Какие бы решительные перемены ни происходили в жизни страны – вплоть до отмены крепостного права, – самодержавие менять свою природу не находило нужным. В петровском Воинском артикуле говорилось: «Его Величество есть самовластный монарх, который никому на свете о своих делах ответу дать не должен, но силу и власть имеет свои государства и земли, яко христианский государь, по своей воле и благомнению управлять». «Император Всероссийский есть монарх самодержавный и неограниченный. Повиноваться верховной Его власти не токмо за страх, но и за совесть Сам Бог повелевает» – такая формулировка царской власти была дана при Павле I. «Основанием России было и должно быть самодержавие… Свобода в ней должна состоять… в повиновении всем законам, исходящим от одного высшего источника», – утверждалось в одном из официальных документов эпохи Николая I. В первых же параграфах введения к фундаментальным «Началам русского государственного права» А. Д. Градовского (1875) читаем: «Россия, по форме своего государственного устройства, есть монархия неограниченная… Ст. 1‑я наших основных законов признает русского Императора монархом неограниченным и самодержавным. – Название „неограниченный“ показывает, что воля императора не стеснена известными юридическими нормами, поставленными выше его власти… Выражение „самодержавный“ означает, что русский Император не разделяет своих верховных прав ни с каким установлением или сословием в государстве, то есть что каждый акт его воли получает обязательную силу независимо от согласия другого установления». В 1897 г. в ответе на вопрос всероссийской переписи о роде занятий последний российский самодержец с обескураживающей прямотой написал: «Хозяин земли Русской ». Под этим пассажем легко представить автограф Ивана III.

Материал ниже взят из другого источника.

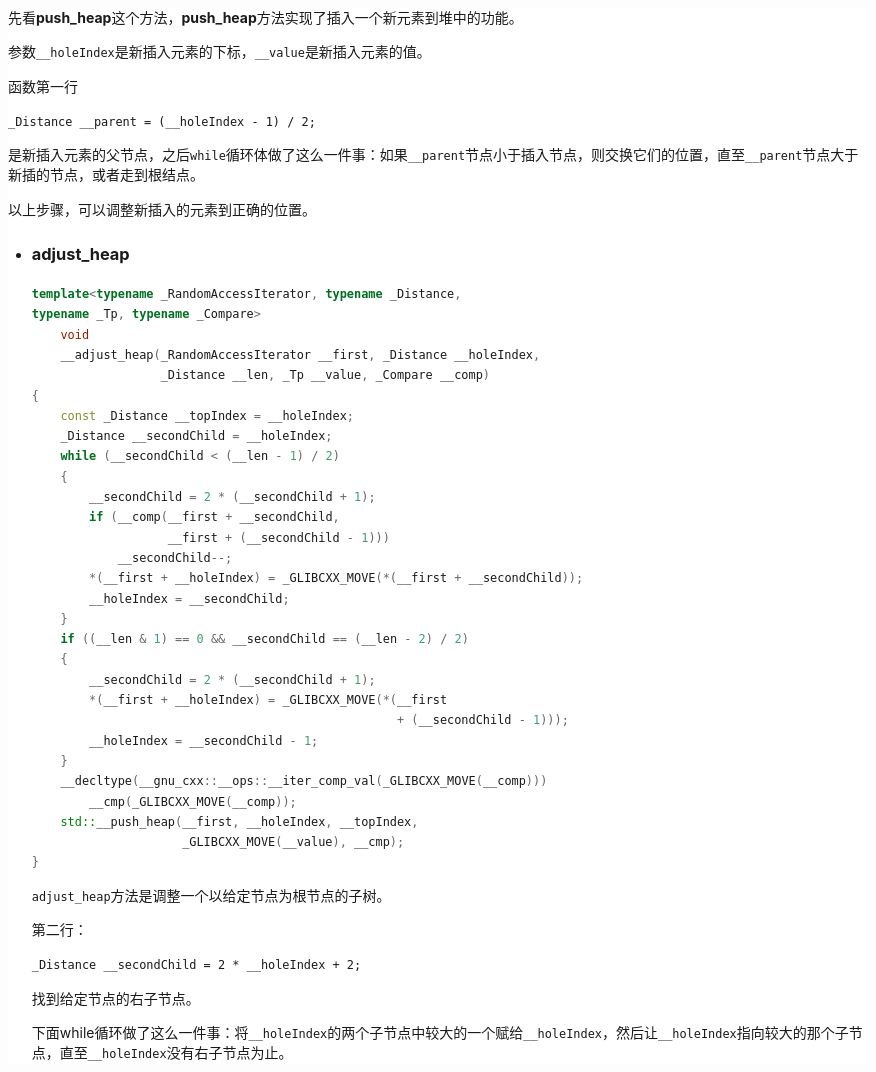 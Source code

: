   先看**push_heap**这个方法，**push_heap**方法实现了插入一个新元素到堆中的功能。
  
  参数`__holeIndex`是新插入元素的下标，`__value`是新插入元素的值。
  
  函数第一行
  
  `_Distance __parent = (__holeIndex - 1) / 2;`
  
  是新插入元素的父节点，之后`while`循环体做了这么一件事：如果`__parent`节点小于插入节点，则交换它们的位置，直至`__parent`节点大于新插的节点，或者走到根结点。
  
  以上步骤，可以调整新插入的元素到正确的位置。

* ### adjust_heap

  ```c++
  template<typename _RandomAccessIterator, typename _Distance,
  typename _Tp, typename _Compare>
      void
      __adjust_heap(_RandomAccessIterator __first, _Distance __holeIndex,
                    _Distance __len, _Tp __value, _Compare __comp)
  {
      const _Distance __topIndex = __holeIndex;
      _Distance __secondChild = __holeIndex;
      while (__secondChild < (__len - 1) / 2)
      {
          __secondChild = 2 * (__secondChild + 1);
          if (__comp(__first + __secondChild,
                     __first + (__secondChild - 1)))
              __secondChild--;
          *(__first + __holeIndex) = _GLIBCXX_MOVE(*(__first + __secondChild));
          __holeIndex = __secondChild;
      }
      if ((__len & 1) == 0 && __secondChild == (__len - 2) / 2)
      {
          __secondChild = 2 * (__secondChild + 1);
          *(__first + __holeIndex) = _GLIBCXX_MOVE(*(__first
                                                     + (__secondChild - 1)));
          __holeIndex = __secondChild - 1;
      }
      __decltype(__gnu_cxx::__ops::__iter_comp_val(_GLIBCXX_MOVE(__comp)))
          __cmp(_GLIBCXX_MOVE(__comp));
      std::__push_heap(__first, __holeIndex, __topIndex,
                       _GLIBCXX_MOVE(__value), __cmp);
  }
  ```

  `adjust_heap`方法是调整一个以给定节点为根节点的子树。

  第二行：

  `_Distance __secondChild = 2 * __holeIndex + 2;`

  找到给定节点的右子节点。

  下面while循环做了这么一件事：将`__holeIndex`的两个子节点中较大的一个赋给`__holeIndex`，然后让`__holeIndex`指向较大的那个子节点，直至`__holeIndex`没有右子节点为止。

Не стесненные юридическими нормами хозяева могли позволить себе какие угодно неожиданные перемены. «Наши обычаи, служба и все переменяются у нас быстро, и с каждым царствованием Россия и ее народ переделываются заново, и на всем лежит печать скоропреходящего времени, которое едва успевает накладывать свой штемпель; эта печать времени есть царская воля, нрав и каприз Государя», – писал в 1865 г. наблюдательный мемуарист М. А. Дмитриев. Иногда перемены эти были пугающе жестокие, например, репрессии против русской знати в правление Анны Ивановны. «Дело Долгоруких» – казнено четверо, троим вырезали языки и вырвали ноздри, так или иначе пострадало около 50 человек; «дело Волынского» – казнено три человека, двоих «нещадно били кнутом», одному вырезали язык. Все это как будто возвращает нас в опричные времена, кстати, А. П. Волынского, среди прочего, обвиняли в том, что он в частных разговорах называл Ивана Грозного «тираном». Иногда – напротив, случались нововведения весьма гуманные: Елизавета Петровна, гармонично сочетавшая в себе любовь к радостям плоти и богобоязненность, не считаясь с мнением своих вельмож, из личных религиозных убеждений отменила в России смертную казнь, чего не было в ту пору нигде в Европе, а Петр III упразднил страшную своими бессудными расправами Тайную канцелярию.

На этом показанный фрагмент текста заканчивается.